Off the California coast lies a series of small islands, all part of the Channel Islands National Park. On May 29, 2005, the Advanced Spaceborne Thermal Emission and Reflection Radiometer (ASTER) on NASA’s Terra satellite captured this image of two of those islands: San Miguel and Santa Rosa.
The westernmost island, San Miguel, is primarily a plateau, most of it with an elevation of approximately 150 meters (500 feet), although some hills on the island reach roughly 250 meters (800 feet). At just 9,500 acres (38 square kilometers), San Miguel faces a constant barrage of North Pacific winds. Strong stripes, resulting from linear sand dunes, cross this island from its northwestern beaches toward the southeast. In between the dunes, however, vegetation appears lush. According to the National Park Service, the island had been characterized as a “barren lump of sand” in the late nineteenth century, thanks to a century of overgrazing. Removal of the grazing animals eventually restored the island’s flora.
San Miguel’s neighbor, Santa Rosa, sports no stripes, and seems slightly less lush.
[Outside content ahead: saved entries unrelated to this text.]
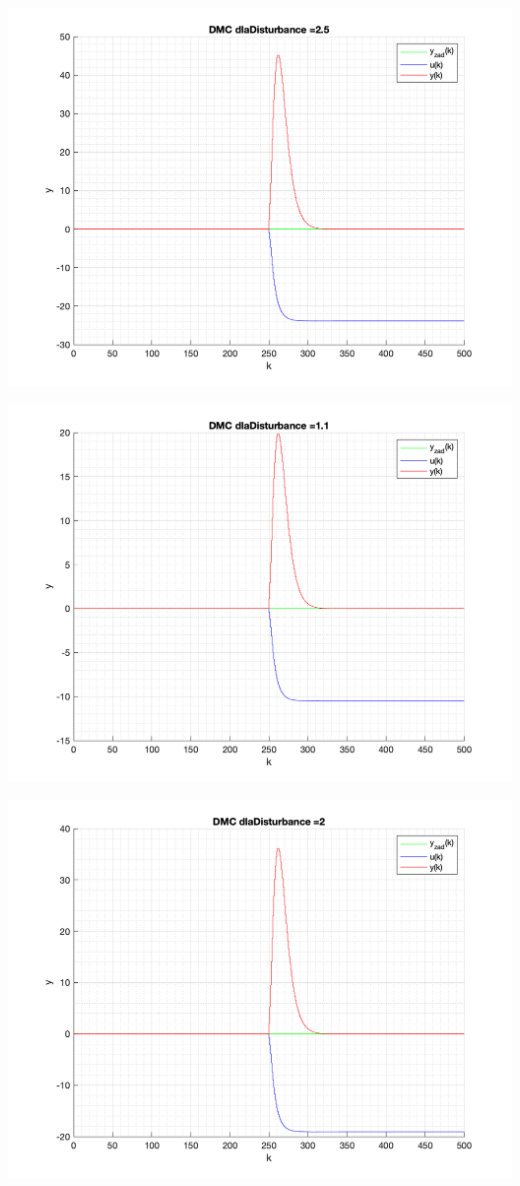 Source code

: \documentclass[a4paper, 11pt]{article}
\begin{document}
\begin{enumerate}
 \includegraphics[width=\linewidth]{./ModelsP4_Disturbance/P4_DMC_Disturbance_2_5_png.png} 
 
 \includegraphics[width=\linewidth]{./ModelsP4_Disturbance/P4_DMC_Disturbance_1_1_png.png} 
 
 \includegraphics[width=\linewidth]{./ModelsP4_Disturbance/P4_DMC_Disturbance_2_png.png} 
 

\end{enumerate}
\end{document}
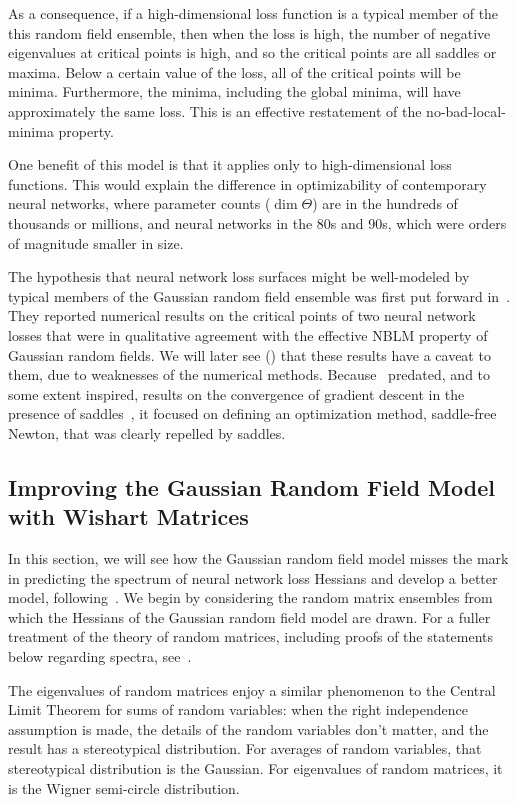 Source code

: \documentclass[../../thesis.tex]{subfiles}
\begin{document}
As a consequence, if a high-dimensional loss function is a typical member of the
this random field ensemble, then
when the loss is high,
the number of negative eigenvalues at critical points is high,
and so the critical points are all saddles or maxima.
Below a certain value of the loss,
all of the critical points will be minima.
Furthermore,
the minima, including the global minima,
will have approximately the same loss.
This is an effective restatement
of the no-bad-local-minima property.

One benefit of this model is that it
applies only to high-dimensional loss functions.
This would explain the difference in optimizability
of contemporary neural networks,
where parameter counts ($\dim \Theta$)
are in the hundreds of thousands or millions,
and neural networks in the 80s and 90s,
which were orders of magnitude smaller in size.

The hypothesis that neural network loss surfaces
might be well-modeled by typical members
of the Gaussian random field ensemble
was first put forward in~\cite{dauphin2014}.
They reported numerical results on the critical points
of two neural network losses that were in qualitative
agreement with the effective NBLM property
of Gaussian random fields.
We will later see ()
that these results have a caveat to them,
due to weaknesses of the numerical methods.
Because~\cite{dauphin2014} predated,
and to some extent inspired,
results on the convergence of gradient descent
in the presence of saddles~\cite{lee2016,jin2018a},
it focused on defining an optimization method,
saddle-free Newton,
that was clearly repelled by saddles.

\subsection{Improving the Gaussian Random Field Model with Wishart Matrices}

In this section, we will see
how the Gaussian random field model misses the mark
in predicting the spectrum of neural network loss Hessians
and develop a better model, following~\cite{pennington2017}.
We begin by considering the random matrix ensembles
from which the Hessians of the Gaussian random field model
are drawn.
For a fuller treatment of the theory of random matrices,
including proofs of the statements below regarding spectra,
see~\cite{feier2012,tao2012}.

The eigenvalues of random matrices enjoy a similar phenomenon
to the Central Limit Theorem for sums of random variables:
when the right independence assumption is made,
the details of the random variables don't matter,
and the result has a stereotypical distribution.
For averages of random variables,
that stereotypical distribution is the Gaussian.
For eigenvalues of random matrices,
it is the Wigner semi-circle distribution.
\end{document}
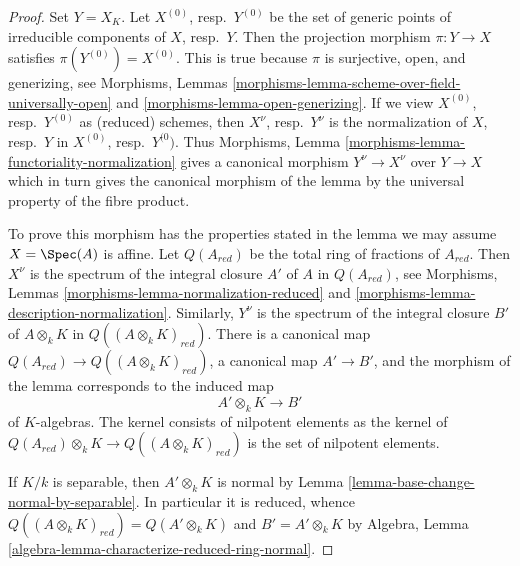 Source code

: \begin{proof}
Set $Y = X_K$. Let $X^{(0)}$, resp.\ $Y^{(0)}$ be the set of generic points
of irreducible components of $X$, resp.\ $Y$. Then the projection morphism
$\pi : Y \to X$ satisfies $\pi(Y^{(0)}) = X^{(0)}$. This is true because
$\pi$ is surjective, open, and generizing, see
Morphisms, Lemmas \ref{morphisms-lemma-scheme-over-field-universally-open} and
\ref{morphisms-lemma-open-generizing}.
If we view $X^{(0)}$, resp.\ $Y^{(0)}$ as (reduced) schemes, then
$X^\nu$, resp.\ $Y^\nu$ is the normalization of $X$, resp.\ $Y$ in
$X^{(0)}$, resp.\ $Y^{(0})$.
Thus Morphisms, Lemma \ref{morphisms-lemma-functoriality-normalization}
gives a canonical morphism $Y^\nu \to X^\nu$ over $Y \to X$ which in
turn gives the canonical morphism of the lemma by the universal
property of the fibre product.

\medskip\noindent
To prove this morphism has the properties stated in the lemma we may
assume $X = \Spec(A)$ is affine. Let $Q(A_{red})$ be the
total ring of fractions of $A_{red}$. Then $X^\nu$ is the spectrum of
the integral closure $A'$ of $A$ in $Q(A_{red})$, see
Morphisms, Lemmas \ref{morphisms-lemma-normalization-reduced} and
\ref{morphisms-lemma-description-normalization}.
Similarly, $Y^\nu$ is the spectrum of the integral closure $B'$ of
$A \otimes_k K$ in $Q((A \otimes_k K)_{red})$. There is a canonical
map $Q(A_{red}) \to Q((A \otimes_k K)_{red})$, a canonical map
$A' \to B'$, and the morphism of the lemma corresponds to the induced map
$$
A' \otimes_k K \longrightarrow B'
$$
of $K$-algebras. The kernel consists of nilpotent
elements as the kernel of $Q(A_{red}) \otimes_k K \to Q((A \otimes_k K)_{red})$
is the set of nilpotent elements.

\medskip\noindent
If $K/k$ is separable, then $A' \otimes_k K$ is normal by
Lemma \ref{lemma-base-change-normal-by-separable}. In particular
it is reduced, whence $Q((A \otimes_k K)_{red}) = Q(A' \otimes_k K)$
and $B' = A' \otimes_k K$ by
Algebra, Lemma \ref{algebra-lemma-characterize-reduced-ring-normal}.


\end{proof}
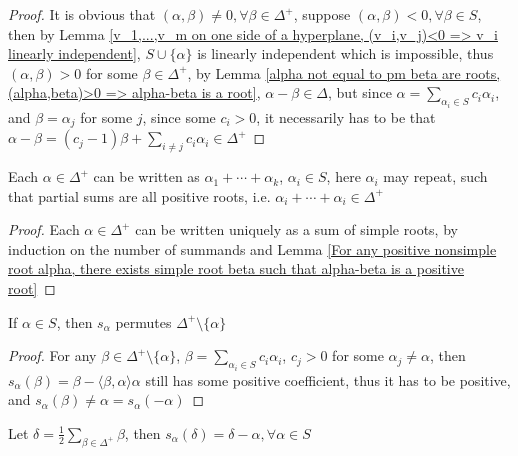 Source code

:\documentclass[main]{subfiles}
\begin{document}
\begin{proof}
It is obvious that $(\alpha,\beta)\neq0,\forall\beta\in\Delta^+$, suppose $(\alpha,\beta)<0,\forall\beta\in S$, then by Lemma \ref{v_1,...,v_m on one side of a hyperplane, (v_i,v_j)<0 => v_i linearly independent}, $S\cup\{\alpha\}$ is linearly independent which is impossible, thus $(\alpha,\beta)>0$ for some $\beta\in\Delta^+$, by Lemma \ref{alpha not equal to pm beta are roots, (alpha,beta)>0 => alpha-beta is a root}, $\alpha-\beta\in\Delta$, but since $\displaystyle\alpha=\sum_{\alpha_i\in S}c_i\alpha_i$, and $\beta=\alpha_j$ for some $j$, since some $c_i>0$, it necessarily has to be that $\displaystyle\alpha-\beta=(c_j-1)\beta+\sum_{i\neq j}c_i\alpha_i\in\Delta^+$
\end{proof}

\begin{lemma}
Each $\alpha\in\Delta^+$ can be written as $\alpha_1+\cdots+\alpha_k$, $\alpha_i\in S$, here $\alpha_i$ may repeat, such that partial sums are all positive roots, i.e. $\alpha_i+\cdots+\alpha_i\in\Delta^+$
\end{lemma}

\begin{proof}
Each $\alpha\in\Delta^+$ can be written uniquely as a sum of simple roots, by induction on the number of summands and Lemma \ref{For any positive nonsimple root alpha, there exists simple root beta such that alpha-beta is a positive root}
\end{proof}

\begin{lemma}\label{If alpha is a simple root, then s_alpha permutes postive roots except alpha}
If $\alpha\in S$, then $s_\alpha$ permutes $\Delta^+\setminus\{\alpha\}$
\end{lemma}

\begin{proof}
For any $\beta\in\Delta^+\setminus\{\alpha\}$, $\displaystyle\beta=\sum_{\alpha_i\in S}c_i\alpha_i$, $c_j>0$ for some $\alpha_j\neq\alpha$, then $s_\alpha(\beta)=\beta-\langle\beta,\alpha\rangle\alpha$ still has some positive coefficient, thus it has to be positive, and $s_\alpha(\beta)\neq\alpha=s_\alpha(-\alpha)$
\end{proof}

\begin{corollary}\label{delta=half of sum of positive roots, then for any simple root alpha, s_alpha(delta)=delta-alpha}
Let $\delta=\displaystyle\frac{1}{2}\sum_{\beta\in\Delta^+}\beta$, then $s_\alpha(\delta)=\delta-\alpha,\forall\alpha\in S$
\end{corollary}
\end{document}
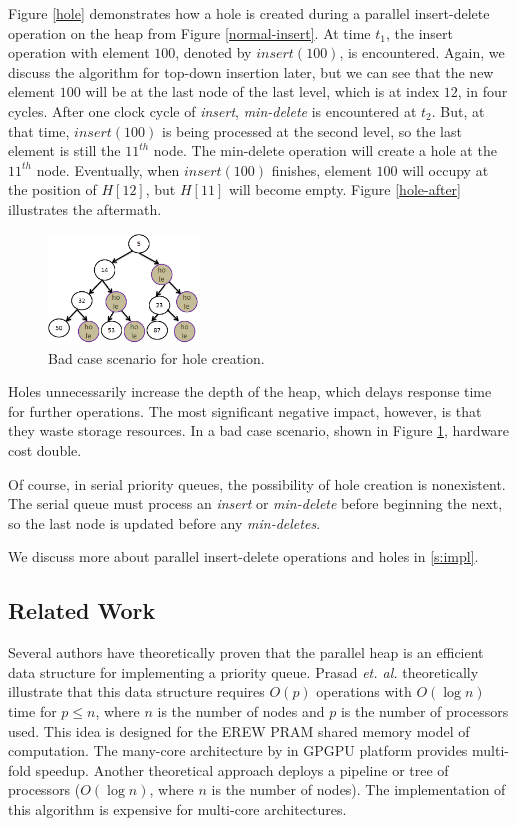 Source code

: Figure \ref{hole} demonstrates how a hole is created during a parallel insert-delete operation on the heap from Figure \ref{normal-insert}.
At time $t_1$, the insert operation with element $100$, denoted by $insert(100)$, is encountered.
Again, we discuss the algorithm for top-down insertion later, but we can see that the new element $100$ will be at the last node of the last level, which is at index $12$, in four cycles.
After one clock cycle of {\it insert}, {\it min-delete} is encountered at $t_2$.
But, at that time, $insert(100)$ is being processed at the second level, so the last element is still the $11^{th}$ node.
The min-delete operation will create a hole at the $11^{th}$ node.
Eventually, when $insert(100)$ finishes, element $100$ will occupy at the position of $H[12]$, but $H[11]$ will become empty.
Figure \ref{hole-after} illustrates the aftermath.

\begin{figure}[!ht]
  \centering
  \includegraphics[width=4cm]{fig/hole.png}
      \caption{Bad case scenario for hole creation.}
    \label{badcase}
\end{figure}

Holes unnecessarily increase the depth of the heap, which delays response time for further operations.
The most significant negative impact, however, is that they waste storage resources.
In a bad case scenario, shown in Figure \ref{badcase}, hardware cost double.

Of course, in serial priority queues, the possibility of hole creation is nonexistent. 
The serial queue must process an {\it insert} or {\it min-delete} before beginning the next, so the last node is updated before any {\it min-deletes}.

We discuss more about parallel insert-delete operations and holes in \autoref{s:impl}.

\subsection{Related Work}
Several authors have theoretically proven that the parallel heap is an efficient data structure for implementing a priority queue.
Prasad {\it et. al.} \cite{pq3} theoretically illustrate that this data structure requires $O(p)$ operations with $O(\log n)$ time for $p \leq n$, where $n$ is the number of nodes and $p$ is the number of processors used.
This idea is designed for the EREW PRAM shared memory model of computation.
The many-core architecture by \cite{pq2} in GPGPU platform provides multi-fold speedup.
Another theoretical approach \cite{pq4} deploys a pipeline or tree of processors ($O(\log n)$, where $n$ is the number of nodes).
The implementation of this algorithm \cite{pq5} is expensive for multi-core architectures.

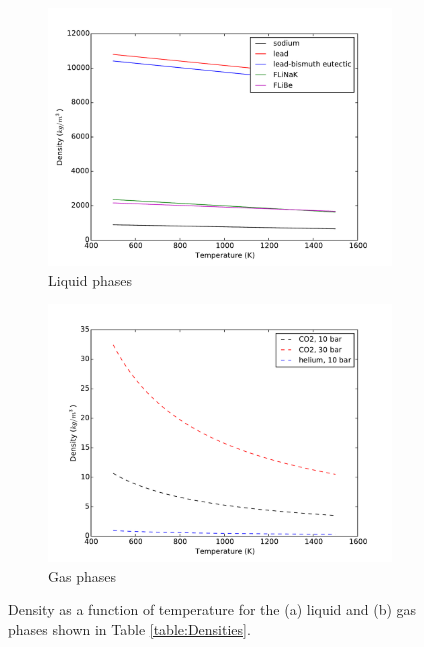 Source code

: \documentclass[10pt]{article}
\numberwithin{equation}{section} %
\begin{document}
\begin{figure}[H]
\centering
\begin{subfigure}{.6\textwidth}
  \centering
  \includegraphics[width=1.0\linewidth]{figures/Densities.pdf}
  \caption{Liquid phases}
\end{subfigure}
\begin{subfigure}{.6\textwidth}
  \centering
  \includegraphics[width=1.0\linewidth]{figures/DensitiesGases.pdf}
  \caption{Gas phases}
\end{subfigure}
\caption{Density as a function of temperature for the (a) liquid and (b) gas phases shown in Table \ref{table:Densities}.}
\label{fig:Densities}
\end{figure}
\end{document}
Santa Rosa is the second-largest island off the California coast, at 53,000 acres (214 square kilometers). Only its eastern neighbor, Santa Cruz, is larger. Santa Rosa has generally low elevation except for its central mountain range that reaches up to roughly 484 meters (1,589 feet). Like its elevation, Santa Rosa’s coastline also varies, from wide sandy beaches to steep cliffs. In the water around the islands, kelp forests rise up from the ocean floor.